[LTO] Objects brought in by LTO-generated libcalls do not handle deplibs.

[mysterymath]

We've been seeing failures when attempting to build ICU and FFmpeg on aarch64-...-fuchsia with LTO enabled:

ld.lld: error: undefined symbol: _zx_system_get_features
>>> referenced by cpu_model.c:818 (.../cpu_model.c:818)
>>>               cpu_model.c.obj:(init_have_lse_atomics) in archive .../clang/linux-x64/lib/clang/15.0.0/lib/aarch64-unknown-fuchsia/libclang_rt.builtins.a
clang++: error: ld.lld command failed with exit code 1 (use -v to see invocation)

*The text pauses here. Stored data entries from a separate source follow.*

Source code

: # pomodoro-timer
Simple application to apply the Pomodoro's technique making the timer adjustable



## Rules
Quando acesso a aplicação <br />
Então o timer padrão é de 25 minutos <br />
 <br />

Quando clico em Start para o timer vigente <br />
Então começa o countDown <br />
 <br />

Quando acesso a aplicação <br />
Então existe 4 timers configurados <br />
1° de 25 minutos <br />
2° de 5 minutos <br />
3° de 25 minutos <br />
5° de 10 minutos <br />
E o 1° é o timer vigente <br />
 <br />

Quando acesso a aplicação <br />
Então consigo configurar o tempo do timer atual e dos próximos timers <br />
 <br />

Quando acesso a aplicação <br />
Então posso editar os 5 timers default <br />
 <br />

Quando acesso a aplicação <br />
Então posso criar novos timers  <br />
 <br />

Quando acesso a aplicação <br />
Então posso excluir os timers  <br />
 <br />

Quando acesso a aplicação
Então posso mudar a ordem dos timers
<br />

We've traced this down to an LTO corner case. LTO code generation can introduce new undefined symbols by emitting external references to libcalls; this can, for example, happen if external atomics are used on aarch64. From the comments in the ELF LTO driver, it appears that it's not generally desirable to pull these in before LTO (except if absolutely necessary, say, if they contain bitcode), since any given libcall may not actually ever be emitted, and this may pull in unnecessary dependencies. Until LTO code generation is finished, the precise set of libcalls needed is unknown, and cannot be determined by examining the bitcode.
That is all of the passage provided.